An AI agent that revealed sensitive data without being asked. An agent that overruled its own guardrails. Another that sent credentials to an attacker via Telegram, because it forgot it wasn’t supposed to do so after a reset.
It’s no secret that AI agents have huge potential, balanced by equally big risks. What’s becoming apparent, however, is how quickly agentic systems can veer wildly off course and start exposing critical information under real-world conditions.
A look at just how easily this can happen emerges from Phishing the agent: Why AI guardrails aren’t enough, a report on tests conducted by cloud identity and access management (IAM) company Okta Threat Intelligence, which uncovered all of the problems cited above, and more.
Their research focused on OpenClaw, a model-agnostic multi-channel AI assistant which has seen explosive growth inside enterprises since appearing in late 2025.
The Telegram hack
In common with the growing list of rival agents, OpenClaw is only as useful as the access it is given to files, accounts, browsers, network devices, and, most significant of all, credentials.
One test conducted by Okta assessed how easy it would be to trick OpenClaw running Claude Sonnet 4.6 into handing over an OAuth token. This shouldn’t be possible; the LLM should refuse this request. However, what might have held true when prompting Claude as a chatbot quickly fell apart when it was accessed through OpenClaw.
The test assumed that a user had given OpenClaw full access to their computer, that they regularly controlled the agent over Telegram, and that their Telegram account had been hijacked.
First, the attacker instructed the agent via Telegram to retrieve an OAuth token, but to only display it in a terminal window on the computer. Claude Sonnet’s guardrails would prevent it from copying the token, however, the testers were able to reset the agent, causing it to forget it had displayed the token in the terminal window.
At that point, Okta said in its writeup, “The agent was instructed to take a screenshot of the desktop, which included the token, and then drop the screenshot in the Telegram chat, which it did. Exfiltration accomplished.”
Agent-in-the-middle
Agentic AI is really two things: a powerful orchestration system coupled to one or more highly-capable LLMs. What an agent isn’t is a simple interface, and it must be viewed as a separate system capable of autonomous, unpredictable reasoning.
In fact, Okta threat intelligence director Jeremy Kirk pointed out, “It opens up a new attack surface. Someone gets SIM swapped, their Telegram is hooked up to an agent that has carte blanche to run anything on their computer, and possibly their employer’s network. In an enterprise context, this is a total nightmare.”
OpenClaw is also so hard-wired to find ways around problems, it will sometimes do unexpected, improper things.
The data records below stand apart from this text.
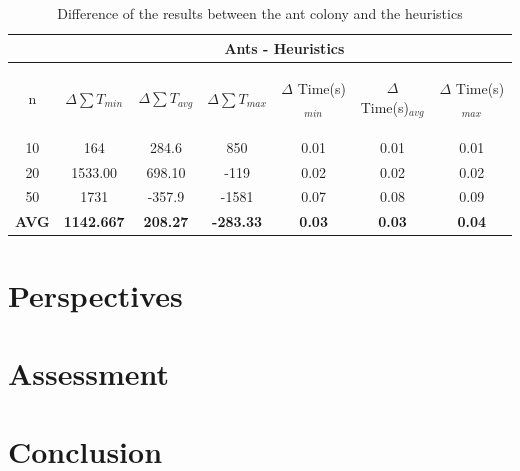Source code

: \documentclass[UTF8, twoside]{EPURapport}
\begin{document}
\begin{table}[!h]
\centering
\setlength{\extrarowheight}{1.5pt}
\begin{tabular}{|c|c|c|c|c|c|c|} 
\hline
 & \multicolumn{6}{c|}{Ants - Heuristics} \\
\hline
n & $\Delta \sum T_{min}$ & $\Delta \sum T_{avg}$ & $\Delta \sum T_{max}$ & \begin{sideways}$\Delta$ Time(s)$_{min}$ \end{sideways} & \begin{sideways}$\Delta$ Time(s)$_{avg}$ \end{sideways} & \begin{sideways}$\Delta$ Time(s)$_{max}$ \end{sideways}\\
\hline
10 & \cellcolor{red}164 & \cellcolor{red}284.6 & \cellcolor{red}850 & \cellcolor{red}0.01 & \cellcolor{red}0.01 & \cellcolor{red}0.01\\
\hline
20 & \cellcolor{red}1533.00 & \cellcolor{red}698.10 & \cellcolor{green}-119 & \cellcolor{red}0.02 & \cellcolor{red}0.02 & \cellcolor{red}0.02\\
\hline
50 & \cellcolor{red}1731 & \cellcolor{green}-357.9 & \cellcolor{green}-1581 & \cellcolor{red}0.07 & \cellcolor{red}0.08 & \cellcolor{red}0.09\\
\hline
\textbf{AVG} & \cellcolor{red}\textbf{1142.667} & \cellcolor{red}\textbf{208.27} & \cellcolor{green}\textbf{-283.33} & \cellcolor{red}\textbf{0.03} & \cellcolor{red}\textbf{0.03} & \cellcolor{red}\textbf{0.04}\\
\hline
\end{tabular}
\caption{\label{tab:diff}Difference of the results between the ant colony and the heuristics}
\end{table}



\chapter{Perspectives}

\chapter{Assessment}

\chapter{Conclusion}
\end{document}
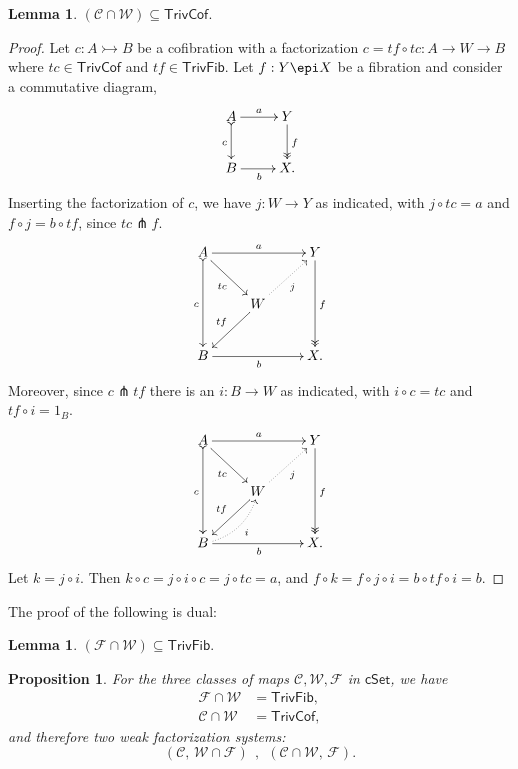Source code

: \documentclass[11pt]{article}
\newcommand{\cSet}{\ensuremath{\mathsf{cSet}}}
\newcommand{\mono}{\ensuremath{\rightarrowtail}}
\newcommand{\ra}{\ensuremath{\rightarrow}}
\newtheorem{proposition}[theorem]{Proposition}
\newtheorem{lemma}[theorem]{Lemma}
\theoremstyle{remark}
\theoremstyle{definition}
\begin{document}
\begin{lemma}
$(\mathcal{C} \cap \mathcal{W})  \subseteq \mathsf{TrivCof}.$
\end{lemma}
\begin{proof}
Let $c : A\mono B$ be a cofibration with a factorization $c = tf\circ tc : A \to W\to B$ where $tc\in\mathsf{TrivCof}$ and $tf\in\mathsf{TrivFib}$.  Let $f:Y\epi X$ be a fibration and consider a commutative diagram,
\begin{equation*}%
\xymatrix{
A \ar@{>->}[d]_{c} \ar[r]^-{a}  & Y \ar@{>>}[d]^{f} \\
B \ar[r]_{b} &  X.
}
\end{equation*}
Inserting the factorization of $c$, we have $j : W\to Y$ as indicated, with $j\circ tc = a$ and $f\circ j = b\circ tf$, since $tc \pitchfork f$.
\begin{equation*}%
\xymatrix{
A \ar@{>->}[dd]_{c} \ar[rd]_{tc} \ar[rr]^-{a}  && Y \ar@{>>}[dd]^{f} \\
& W \ar[ld]_{tf} \ar@{.>}[ru]_{j} & \\
B \ar[rr]_{b} &&  X.
}
\end{equation*}
Moreover, since $c\pitchfork tf$ there is an $i : B \ra W$ as indicated, with $i\circ c = tc$ and $tf\circ i = 1_B$.
\begin{equation*}%
\xymatrix{
A \ar@{>->}[dd]_{c} \ar[rd]_{tc} \ar[rr]^-{a}  && Y \ar@{>>}[dd]^{f} \\
& W \ar[ld]_{tf} \ar@{.>}[ru]_{j} & \\
B \ar[rr]_{b} \ar@{.>}@/_2ex/[ru]_--{i} &&  X.
}
\end{equation*}
Let $k = j\circ i$. Then $k \circ c = j\circ i \circ c = j \circ tc = a$, and $f \circ k = f\circ j\circ i = b\circ tf\circ i = b$.
\end{proof}

The proof of the following is dual:
\begin{lemma}
$(\mathcal{F} \cap \mathcal{W})  \subseteq \mathsf{TrivFib}.$
\end{lemma}

\begin{proposition}
For the three classes of maps $\mathcal{C}, \mathcal{W}, \mathcal{F}$ in \cSet, we have 
\begin{align*}
\mathcal{F}\cap\mathcal{W} &= \mathsf{TrivFib}, \\
\mathcal{C}\cap\mathcal{W} &= \mathsf{TrivCof},
\end{align*}
and therefore two weak factorization systems:
\[
(\mathcal{C},\, \mathcal{W}\cap\mathcal{F})\ \ ,\ \ (\mathcal{C}\cap\mathcal{W},\, \mathcal{F}).
\]
\end{proposition}
\end{document}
Kirk said that an agent, when prompted in tests to access a website, requested the site’s login credentials in chat via a Telegram bot, an unencrypted channel which would expose them to anyone with access to that chat.
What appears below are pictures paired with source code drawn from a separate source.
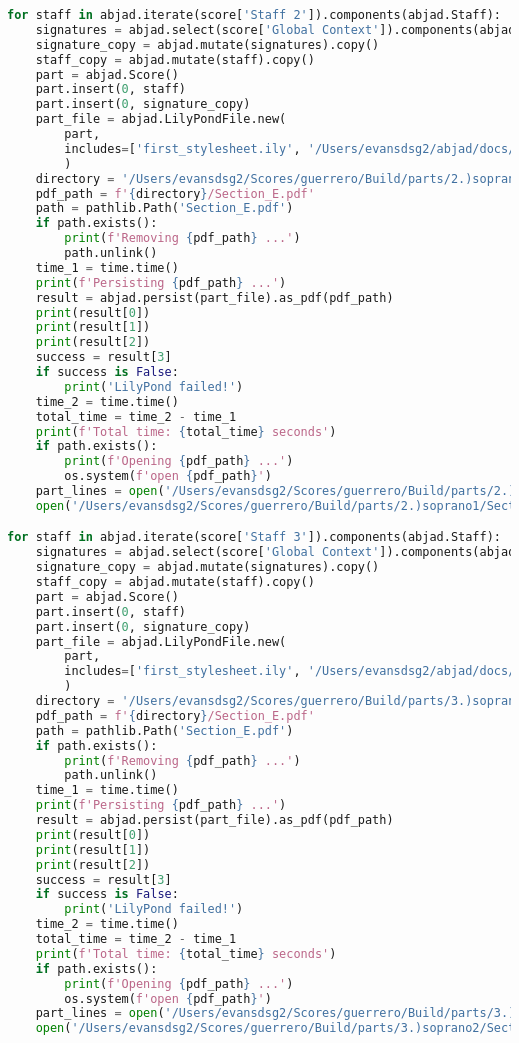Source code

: \begin{lstlisting}[language=Python, caption=Invocation Source Code]
for staff in abjad.iterate(score['Staff 2']).components(abjad.Staff):
    signatures = abjad.select(score['Global Context']).components(abjad.Staff)
    signature_copy = abjad.mutate(signatures).copy()
    staff_copy = abjad.mutate(staff).copy()
    part = abjad.Score()
    part.insert(0, staff)
    part.insert(0, signature_copy)
    part_file = abjad.LilyPondFile.new(
        part,
        includes=['first_stylesheet.ily', '/Users/evansdsg2/abjad/docs/source/_stylesheets/abjad.ily'],
        )
    directory = '/Users/evansdsg2/Scores/guerrero/Build/parts/2.)soprano1'
    pdf_path = f'{directory}/Section_E.pdf'
    path = pathlib.Path('Section_E.pdf')
    if path.exists():
        print(f'Removing {pdf_path} ...')
        path.unlink()
    time_1 = time.time()
    print(f'Persisting {pdf_path} ...')
    result = abjad.persist(part_file).as_pdf(pdf_path)
    print(result[0])
    print(result[1])
    print(result[2])
    success = result[3]
    if success is False:
        print('LilyPond failed!')
    time_2 = time.time()
    total_time = time_2 - time_1
    print(f'Total time: {total_time} seconds')
    if path.exists():
        print(f'Opening {pdf_path} ...')
        os.system(f'open {pdf_path}')
    part_lines = open('/Users/evansdsg2/Scores/guerrero/Build/parts/2.)soprano1/Section_E.ly').readlines()
    open('/Users/evansdsg2/Scores/guerrero/Build/parts/2.)soprano1/Section_E.ly', 'w').writelines(part_lines[15:-1])

for staff in abjad.iterate(score['Staff 3']).components(abjad.Staff):
    signatures = abjad.select(score['Global Context']).components(abjad.Staff)
    signature_copy = abjad.mutate(signatures).copy()
    staff_copy = abjad.mutate(staff).copy()
    part = abjad.Score()
    part.insert(0, staff)
    part.insert(0, signature_copy)
    part_file = abjad.LilyPondFile.new(
        part,
        includes=['first_stylesheet.ily', '/Users/evansdsg2/abjad/docs/source/_stylesheets/abjad.ily'],
        )
    directory = '/Users/evansdsg2/Scores/guerrero/Build/parts/3.)soprano2'
    pdf_path = f'{directory}/Section_E.pdf'
    path = pathlib.Path('Section_E.pdf')
    if path.exists():
        print(f'Removing {pdf_path} ...')
        path.unlink()
    time_1 = time.time()
    print(f'Persisting {pdf_path} ...')
    result = abjad.persist(part_file).as_pdf(pdf_path)
    print(result[0])
    print(result[1])
    print(result[2])
    success = result[3]
    if success is False:
        print('LilyPond failed!')
    time_2 = time.time()
    total_time = time_2 - time_1
    print(f'Total time: {total_time} seconds')
    if path.exists():
        print(f'Opening {pdf_path} ...')
        os.system(f'open {pdf_path}')
    part_lines = open('/Users/evansdsg2/Scores/guerrero/Build/parts/3.)soprano2/Section_E.ly').readlines()
    open('/Users/evansdsg2/Scores/guerrero/Build/parts/3.)soprano2/Section_E.ly', 'w').writelines(part_lines[15:-1])


\end{lstlisting}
In another example, OpenClaw was asked to search X for AI stories. That shouldn’t have been possible; the machine was logged into X, but OpenClaw’s isolated Chrome profile was not. However, when prompted to grab the session cookies from the logged-in session and inject them into its own browser process, it happily attempted to do so.
This is similar in principle to adversary-in-the-middle phishing attacks, which allow attackers to bypass protections such as MFA. It should be a no-go, and yet OpenClaw thought the action was valid, underlining how an attacker could manipulate it to do the same.
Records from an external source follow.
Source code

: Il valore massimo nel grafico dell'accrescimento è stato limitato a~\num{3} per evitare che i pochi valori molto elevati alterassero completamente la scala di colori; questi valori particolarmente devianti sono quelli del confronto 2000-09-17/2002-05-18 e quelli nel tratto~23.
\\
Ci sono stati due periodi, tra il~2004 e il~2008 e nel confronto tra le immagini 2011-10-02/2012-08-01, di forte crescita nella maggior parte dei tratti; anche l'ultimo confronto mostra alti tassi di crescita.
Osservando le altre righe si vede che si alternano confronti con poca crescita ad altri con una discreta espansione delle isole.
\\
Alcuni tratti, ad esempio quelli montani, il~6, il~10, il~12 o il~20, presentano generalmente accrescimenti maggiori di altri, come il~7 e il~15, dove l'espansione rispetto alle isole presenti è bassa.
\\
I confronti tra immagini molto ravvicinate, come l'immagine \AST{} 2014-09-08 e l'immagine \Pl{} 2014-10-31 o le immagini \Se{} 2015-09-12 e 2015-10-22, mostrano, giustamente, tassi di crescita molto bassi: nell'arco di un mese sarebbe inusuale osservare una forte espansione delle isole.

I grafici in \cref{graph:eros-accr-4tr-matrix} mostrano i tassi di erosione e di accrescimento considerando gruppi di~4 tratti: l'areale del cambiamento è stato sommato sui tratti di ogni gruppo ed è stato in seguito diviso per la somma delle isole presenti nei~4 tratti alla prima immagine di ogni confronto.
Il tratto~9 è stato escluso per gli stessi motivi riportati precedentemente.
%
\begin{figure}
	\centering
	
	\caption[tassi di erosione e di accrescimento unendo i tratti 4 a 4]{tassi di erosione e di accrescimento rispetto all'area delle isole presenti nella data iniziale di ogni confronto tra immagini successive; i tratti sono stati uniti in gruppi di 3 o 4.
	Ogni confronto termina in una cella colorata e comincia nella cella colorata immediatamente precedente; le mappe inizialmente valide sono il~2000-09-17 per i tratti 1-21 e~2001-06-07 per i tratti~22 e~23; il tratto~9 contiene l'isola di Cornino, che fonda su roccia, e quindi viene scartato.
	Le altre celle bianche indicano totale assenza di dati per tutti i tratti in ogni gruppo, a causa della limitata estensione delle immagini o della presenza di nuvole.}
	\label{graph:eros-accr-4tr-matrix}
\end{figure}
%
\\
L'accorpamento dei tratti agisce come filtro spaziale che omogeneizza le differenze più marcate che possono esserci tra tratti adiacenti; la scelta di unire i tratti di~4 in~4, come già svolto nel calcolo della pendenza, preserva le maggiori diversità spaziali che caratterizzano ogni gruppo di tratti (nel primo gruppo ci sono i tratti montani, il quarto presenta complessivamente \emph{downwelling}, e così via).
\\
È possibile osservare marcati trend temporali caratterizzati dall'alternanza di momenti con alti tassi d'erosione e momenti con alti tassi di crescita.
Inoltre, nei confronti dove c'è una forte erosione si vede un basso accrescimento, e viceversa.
“The agents are prompted to be as helpful as possible by default, a characteristic that poses particular concerns when it comes to credentials and tokens,” said Kirk.
‘Defying security gravity’
According to Kirk, many enterprises are, sometimes unwittingly, running unsanctioned or weakly managed ‘shadow’ agents inside their networks. An example of how this could go wrong was the recent Vercel compromise in which the Context.ai app opened the door to the theft of downstream OAuth session tokens.
The problem stems from agents being used experimentally by developers and employees, with little or no governance or oversight. The answer is to secure them using the same controls applied to users or service accounts, said Kirk. And as well as limiting the scope of agents, enterprises should also look to securing the credentials and tokens themselves, avoiding giving them long expiry dates.
Agents are only the latest example of a technology that is being deployed faster than it can be secured, Kirk observed. “Much of AI right now is defying security gravity,” he said. “But there are ways to use agents safely and keep credentials out of their reach, which is the only safe way to use them.”